In any event, all I can say is that there are books, fiction as well as nonfiction, that I like, and that is what I publish. These books, with few exceptions, seem to be as out of fashion today as they were nearly 30 years ago. I suppose I feel less isolated today than I did back then, but only God knows why. Perhaps I’m too old to feel isolated, perhaps one has to have a sense of a long future ahead to feel the isolation I did back then.

Well, over 10 years ago, someone accused me of running the press as though it were a museum, and I thought at the time, “Exactly!” I wanted to create a constellation of books that would endure time, realizing full well that the audience for such books would develop slowly but that I would keep all of them in print, no matter how they were selling year to year.

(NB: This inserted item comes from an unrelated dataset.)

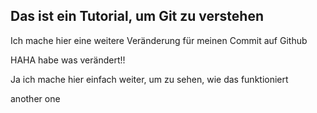 ## Das ist ein Tutorial, um Git zu verstehen

Ich mache hier eine weitere Veränderung für meinen Commit auf Github

HAHA habe was verändert!!


Ja ich mache hier einfach weiter, um zu sehen, wie das funktioniert

another one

As to rage, well, yes, that is still there, though perhaps not as obviously so as back then. Things are wrong with the world, all kinds of things, and I deeply believe in the possibility of change. So, the press is a response to, or a protest against, the way things are. The press challenges accepted conventions and beliefs. I don’t know why someone would want to be a publisher other than to be up to something like this. One usually starts a press as a form of protest against something or other, and then you hope that you don’t at some point become a parody of yourself. The “rage” at times has come out in ways that later on I have regretted. John Updike, for instance, was once a favorite target of mine, but over the years, while certainly knowing what kinds of things I had said about his writing, he did some very generous things for the press. But when you’re young, you often don’t realize that such figures are also human and not just icons that are available as objects of criticism. Yet the rage is still there, and I hope is properly directed at the frauds, the self-promoters, manipulators, and those who misuse the power that has come to them or that they have carefully acquired over a lifetime. I have, admittedly, a knee-jerk reaction to people with power, largely because of how they use such power. But this knee-jerk reaction has not always served some of the best interests of the press. For better and for worse, I do not know how to do things any differently, nor perhaps do I want to know.

As I get older, the looming question for the press is what happens to it after I’m gone. I started the press with the intention that it would outlast me, or else it would have been little more than an act of self-indulgence. The press has reached the point it has because many people have helped it over the years, perhaps chief of which was the Lannan Foundation, which means Patrick Lannan. The foundation’s generosity exceeded what one can ever hope from a foundation. But we have had several other funders who have helped as well, and we have a very dedicated board of directors that has been of great help to the press. The support of the University of Illinois has also been indispensable for us. And of course there have been some very good staff; this has by no means been a one-man show. But the press’s future is inevitably tied to its aesthetic vision, and that vision can be continued beyond me only if we succeed in our multi-year effort to raise an endowment that will at least provide the financial basis for the press to endure, face all of the challenges that come our way, and will allow the press to completely fulfill its mission, especially in its role as bringing the best of world literature to English-speaking countries, regardless of this literature’s value in the marketplace. Such an endowment will happen because, I believe, a few individuals will recognize the value of the press and the need to preserve it.

JC: Has the Internet, to your view, affected the discussion of literature?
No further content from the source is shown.